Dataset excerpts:
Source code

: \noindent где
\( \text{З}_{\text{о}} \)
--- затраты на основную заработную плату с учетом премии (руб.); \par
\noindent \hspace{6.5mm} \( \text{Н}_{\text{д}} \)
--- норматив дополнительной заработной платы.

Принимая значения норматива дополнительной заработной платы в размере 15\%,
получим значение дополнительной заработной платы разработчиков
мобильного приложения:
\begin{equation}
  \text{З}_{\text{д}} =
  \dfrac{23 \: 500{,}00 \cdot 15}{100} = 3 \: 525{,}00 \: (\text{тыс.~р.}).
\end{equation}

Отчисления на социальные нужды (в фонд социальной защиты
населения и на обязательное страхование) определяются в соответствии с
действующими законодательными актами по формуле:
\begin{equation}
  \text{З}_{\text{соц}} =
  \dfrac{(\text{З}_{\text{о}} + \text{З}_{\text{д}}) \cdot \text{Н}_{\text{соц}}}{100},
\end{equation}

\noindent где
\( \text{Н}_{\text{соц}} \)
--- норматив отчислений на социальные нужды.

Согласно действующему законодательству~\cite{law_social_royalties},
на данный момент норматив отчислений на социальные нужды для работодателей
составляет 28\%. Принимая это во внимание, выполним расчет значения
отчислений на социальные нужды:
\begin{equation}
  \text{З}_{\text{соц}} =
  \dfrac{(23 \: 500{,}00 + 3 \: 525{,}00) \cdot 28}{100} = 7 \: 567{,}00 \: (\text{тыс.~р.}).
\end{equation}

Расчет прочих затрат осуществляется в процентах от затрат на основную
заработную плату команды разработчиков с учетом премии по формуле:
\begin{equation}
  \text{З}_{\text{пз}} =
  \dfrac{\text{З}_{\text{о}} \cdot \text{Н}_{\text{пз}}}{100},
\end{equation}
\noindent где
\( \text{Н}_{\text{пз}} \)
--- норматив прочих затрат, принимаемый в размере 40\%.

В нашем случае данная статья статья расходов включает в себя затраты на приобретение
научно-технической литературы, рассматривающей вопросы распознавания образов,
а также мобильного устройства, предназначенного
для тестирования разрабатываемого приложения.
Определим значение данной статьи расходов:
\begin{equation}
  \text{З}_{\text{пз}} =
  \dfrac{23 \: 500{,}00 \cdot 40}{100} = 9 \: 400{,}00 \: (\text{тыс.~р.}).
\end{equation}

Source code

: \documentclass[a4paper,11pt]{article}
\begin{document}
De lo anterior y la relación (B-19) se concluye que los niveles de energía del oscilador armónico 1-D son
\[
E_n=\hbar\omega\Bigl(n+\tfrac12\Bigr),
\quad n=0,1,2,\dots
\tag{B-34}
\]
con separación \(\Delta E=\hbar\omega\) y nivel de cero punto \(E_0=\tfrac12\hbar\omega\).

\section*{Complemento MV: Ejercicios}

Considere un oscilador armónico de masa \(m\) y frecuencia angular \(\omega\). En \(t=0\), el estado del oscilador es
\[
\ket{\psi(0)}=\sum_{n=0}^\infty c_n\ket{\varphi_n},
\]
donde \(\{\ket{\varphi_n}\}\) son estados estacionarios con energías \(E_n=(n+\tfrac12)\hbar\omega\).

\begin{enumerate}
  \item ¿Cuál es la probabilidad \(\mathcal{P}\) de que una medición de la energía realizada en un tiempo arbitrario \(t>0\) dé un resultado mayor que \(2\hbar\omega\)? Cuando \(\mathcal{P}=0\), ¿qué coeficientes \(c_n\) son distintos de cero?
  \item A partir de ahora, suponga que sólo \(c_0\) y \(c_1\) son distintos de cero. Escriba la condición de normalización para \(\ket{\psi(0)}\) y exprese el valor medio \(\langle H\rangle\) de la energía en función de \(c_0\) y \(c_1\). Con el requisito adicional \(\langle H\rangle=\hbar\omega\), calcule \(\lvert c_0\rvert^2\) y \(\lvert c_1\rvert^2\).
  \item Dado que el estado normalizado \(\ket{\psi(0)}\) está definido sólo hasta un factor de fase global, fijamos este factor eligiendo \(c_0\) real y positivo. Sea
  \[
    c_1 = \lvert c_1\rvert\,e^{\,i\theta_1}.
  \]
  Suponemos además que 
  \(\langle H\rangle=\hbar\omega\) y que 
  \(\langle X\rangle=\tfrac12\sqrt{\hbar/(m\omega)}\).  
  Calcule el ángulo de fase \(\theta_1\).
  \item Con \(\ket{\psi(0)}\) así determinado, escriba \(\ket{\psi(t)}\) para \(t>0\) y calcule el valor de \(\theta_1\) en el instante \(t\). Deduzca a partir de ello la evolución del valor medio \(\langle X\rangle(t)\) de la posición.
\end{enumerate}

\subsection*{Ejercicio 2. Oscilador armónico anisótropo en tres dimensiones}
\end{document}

TASK ITEM: Only the lines with the string "платы" are wanted; pick them out of the records above and copy them.

OUTPUT FOR THIS TASK:
--- норматив дополнительной заработной платы.
Принимая значения норматива дополнительной заработной платы в размере 15\%,
получим значение дополнительной заработной платы разработчиков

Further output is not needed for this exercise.